DATA section start

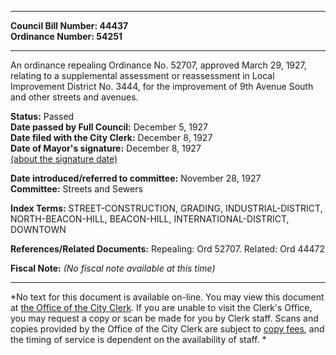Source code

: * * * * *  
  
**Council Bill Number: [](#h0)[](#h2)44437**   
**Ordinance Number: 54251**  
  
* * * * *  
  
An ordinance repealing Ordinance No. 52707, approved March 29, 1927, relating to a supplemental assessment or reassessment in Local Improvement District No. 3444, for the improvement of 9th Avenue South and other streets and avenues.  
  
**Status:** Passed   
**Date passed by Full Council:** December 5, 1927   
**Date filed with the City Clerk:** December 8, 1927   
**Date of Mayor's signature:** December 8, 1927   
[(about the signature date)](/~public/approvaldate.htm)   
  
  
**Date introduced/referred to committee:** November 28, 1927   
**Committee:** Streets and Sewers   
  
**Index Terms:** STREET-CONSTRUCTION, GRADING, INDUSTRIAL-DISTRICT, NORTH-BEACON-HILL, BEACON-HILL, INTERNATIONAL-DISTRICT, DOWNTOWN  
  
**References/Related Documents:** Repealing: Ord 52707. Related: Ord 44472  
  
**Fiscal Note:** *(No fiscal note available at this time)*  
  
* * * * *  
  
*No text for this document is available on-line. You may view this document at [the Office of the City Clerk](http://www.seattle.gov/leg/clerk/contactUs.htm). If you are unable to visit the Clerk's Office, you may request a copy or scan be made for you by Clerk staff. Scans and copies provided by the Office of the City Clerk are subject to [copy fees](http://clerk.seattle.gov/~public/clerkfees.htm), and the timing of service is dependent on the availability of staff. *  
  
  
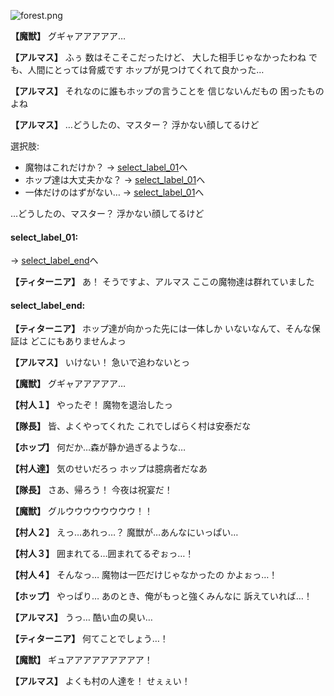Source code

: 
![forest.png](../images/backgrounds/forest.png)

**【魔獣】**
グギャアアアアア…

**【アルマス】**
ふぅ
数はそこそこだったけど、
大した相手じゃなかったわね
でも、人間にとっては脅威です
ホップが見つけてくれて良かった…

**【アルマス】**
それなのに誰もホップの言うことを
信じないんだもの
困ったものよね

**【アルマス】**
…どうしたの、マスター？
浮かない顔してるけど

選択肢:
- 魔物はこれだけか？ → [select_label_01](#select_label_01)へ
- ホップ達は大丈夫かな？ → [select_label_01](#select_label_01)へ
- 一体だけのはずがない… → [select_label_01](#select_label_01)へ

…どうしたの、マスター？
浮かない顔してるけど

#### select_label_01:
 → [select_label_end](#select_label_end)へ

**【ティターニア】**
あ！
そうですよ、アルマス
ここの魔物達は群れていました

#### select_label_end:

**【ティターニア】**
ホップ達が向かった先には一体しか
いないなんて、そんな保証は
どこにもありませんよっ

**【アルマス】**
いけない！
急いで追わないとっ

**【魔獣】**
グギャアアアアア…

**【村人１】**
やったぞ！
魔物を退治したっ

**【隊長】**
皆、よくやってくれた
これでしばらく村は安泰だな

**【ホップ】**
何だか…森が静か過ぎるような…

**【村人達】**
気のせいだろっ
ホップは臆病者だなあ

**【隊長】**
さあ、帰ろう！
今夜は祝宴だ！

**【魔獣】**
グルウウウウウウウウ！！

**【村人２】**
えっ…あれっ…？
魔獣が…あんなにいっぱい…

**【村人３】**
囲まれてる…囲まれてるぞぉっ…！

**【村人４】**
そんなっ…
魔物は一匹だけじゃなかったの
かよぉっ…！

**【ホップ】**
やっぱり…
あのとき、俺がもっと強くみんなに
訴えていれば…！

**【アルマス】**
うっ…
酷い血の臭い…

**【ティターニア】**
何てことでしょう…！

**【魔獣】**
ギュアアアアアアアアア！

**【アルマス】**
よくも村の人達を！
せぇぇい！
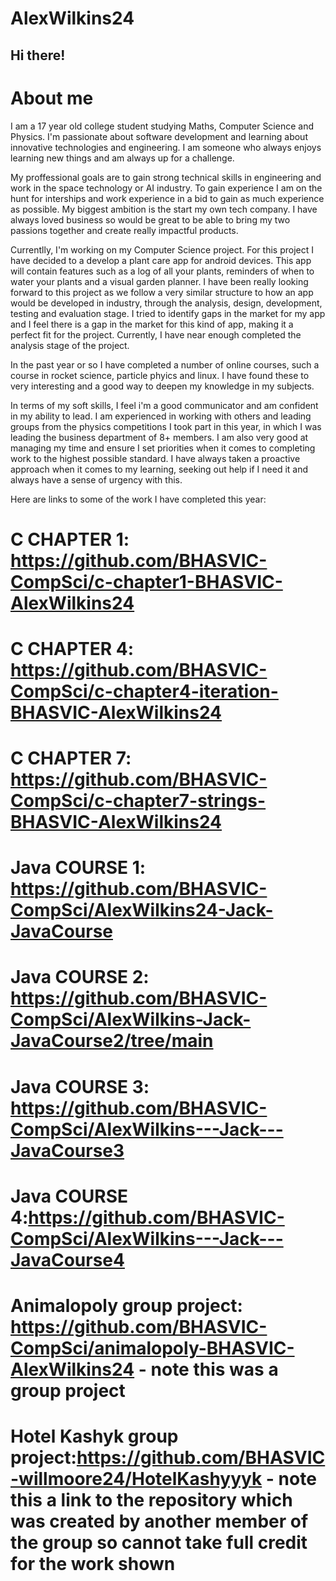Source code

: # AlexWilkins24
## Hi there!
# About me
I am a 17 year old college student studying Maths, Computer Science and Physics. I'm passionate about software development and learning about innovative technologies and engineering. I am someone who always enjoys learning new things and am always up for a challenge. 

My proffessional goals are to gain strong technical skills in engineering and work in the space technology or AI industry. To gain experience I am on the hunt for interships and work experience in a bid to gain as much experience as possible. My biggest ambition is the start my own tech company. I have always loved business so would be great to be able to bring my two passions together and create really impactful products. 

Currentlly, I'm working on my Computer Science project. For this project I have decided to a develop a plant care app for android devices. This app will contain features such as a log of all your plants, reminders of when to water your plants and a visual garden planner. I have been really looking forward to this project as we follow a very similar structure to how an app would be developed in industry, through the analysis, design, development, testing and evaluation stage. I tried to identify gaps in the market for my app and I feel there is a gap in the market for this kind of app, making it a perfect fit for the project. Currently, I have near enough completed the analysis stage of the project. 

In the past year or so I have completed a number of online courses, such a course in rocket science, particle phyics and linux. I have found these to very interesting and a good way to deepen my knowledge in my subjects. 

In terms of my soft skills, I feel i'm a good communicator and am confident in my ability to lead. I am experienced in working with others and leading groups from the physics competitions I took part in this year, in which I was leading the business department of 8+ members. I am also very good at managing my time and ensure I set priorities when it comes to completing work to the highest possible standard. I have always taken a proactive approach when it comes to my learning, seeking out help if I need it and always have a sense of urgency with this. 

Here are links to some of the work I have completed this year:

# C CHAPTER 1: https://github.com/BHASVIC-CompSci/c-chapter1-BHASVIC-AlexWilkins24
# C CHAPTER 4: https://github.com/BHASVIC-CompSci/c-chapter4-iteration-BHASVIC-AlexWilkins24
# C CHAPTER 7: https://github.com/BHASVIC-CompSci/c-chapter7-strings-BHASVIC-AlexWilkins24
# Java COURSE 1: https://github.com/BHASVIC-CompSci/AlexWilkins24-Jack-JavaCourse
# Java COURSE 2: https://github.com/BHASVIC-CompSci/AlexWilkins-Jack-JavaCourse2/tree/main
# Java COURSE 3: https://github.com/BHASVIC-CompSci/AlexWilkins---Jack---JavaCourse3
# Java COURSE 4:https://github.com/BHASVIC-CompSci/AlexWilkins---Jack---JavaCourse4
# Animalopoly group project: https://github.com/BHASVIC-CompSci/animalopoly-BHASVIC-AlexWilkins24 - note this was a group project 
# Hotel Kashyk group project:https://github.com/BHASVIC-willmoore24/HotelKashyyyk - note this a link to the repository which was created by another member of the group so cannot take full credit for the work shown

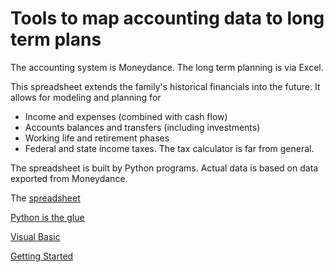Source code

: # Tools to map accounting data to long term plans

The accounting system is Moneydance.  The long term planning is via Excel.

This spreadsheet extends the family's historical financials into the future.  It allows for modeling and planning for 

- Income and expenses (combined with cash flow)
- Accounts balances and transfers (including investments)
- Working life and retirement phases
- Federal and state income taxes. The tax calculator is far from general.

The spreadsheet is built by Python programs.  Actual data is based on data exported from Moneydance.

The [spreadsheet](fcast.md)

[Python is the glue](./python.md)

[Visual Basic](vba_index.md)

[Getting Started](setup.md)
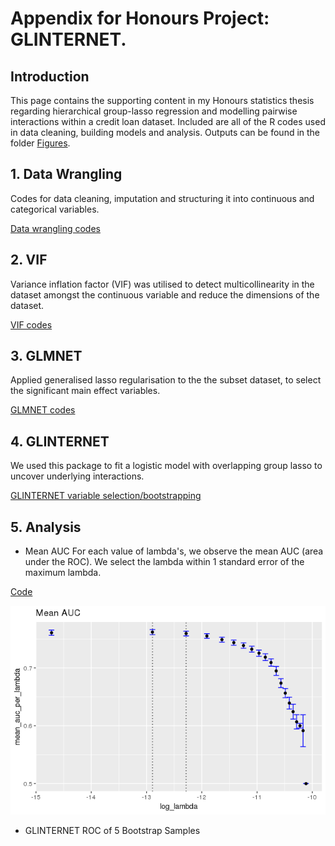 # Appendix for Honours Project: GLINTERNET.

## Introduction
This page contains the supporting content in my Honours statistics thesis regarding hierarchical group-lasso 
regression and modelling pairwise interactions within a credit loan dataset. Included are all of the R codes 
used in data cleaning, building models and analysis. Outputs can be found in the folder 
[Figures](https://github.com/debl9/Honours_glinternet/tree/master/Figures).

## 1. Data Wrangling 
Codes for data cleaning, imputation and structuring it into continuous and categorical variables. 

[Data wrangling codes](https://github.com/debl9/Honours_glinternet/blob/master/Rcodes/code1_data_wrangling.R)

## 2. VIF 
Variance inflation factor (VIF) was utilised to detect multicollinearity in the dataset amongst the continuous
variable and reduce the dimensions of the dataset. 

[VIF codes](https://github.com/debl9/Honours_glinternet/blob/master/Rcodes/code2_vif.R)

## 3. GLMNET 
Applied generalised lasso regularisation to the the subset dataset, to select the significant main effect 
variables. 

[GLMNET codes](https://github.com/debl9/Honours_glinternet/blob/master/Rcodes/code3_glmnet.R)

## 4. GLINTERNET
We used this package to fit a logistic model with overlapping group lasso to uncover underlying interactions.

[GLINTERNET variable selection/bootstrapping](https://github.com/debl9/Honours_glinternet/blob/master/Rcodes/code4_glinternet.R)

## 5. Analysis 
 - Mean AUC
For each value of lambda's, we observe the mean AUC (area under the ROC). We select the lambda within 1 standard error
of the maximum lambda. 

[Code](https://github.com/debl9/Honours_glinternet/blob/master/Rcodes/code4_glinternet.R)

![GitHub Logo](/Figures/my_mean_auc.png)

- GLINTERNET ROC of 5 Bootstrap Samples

DATA section end

Check each line of the data above, and please copy the ones in which the string "main" occurs.

# Java COURSE 2: https://github.com/BHASVIC-CompSci/AlexWilkins-Jack-JavaCourse2/tree/main
Applied generalised lasso regularisation to the the subset dataset, to select the significant main effect 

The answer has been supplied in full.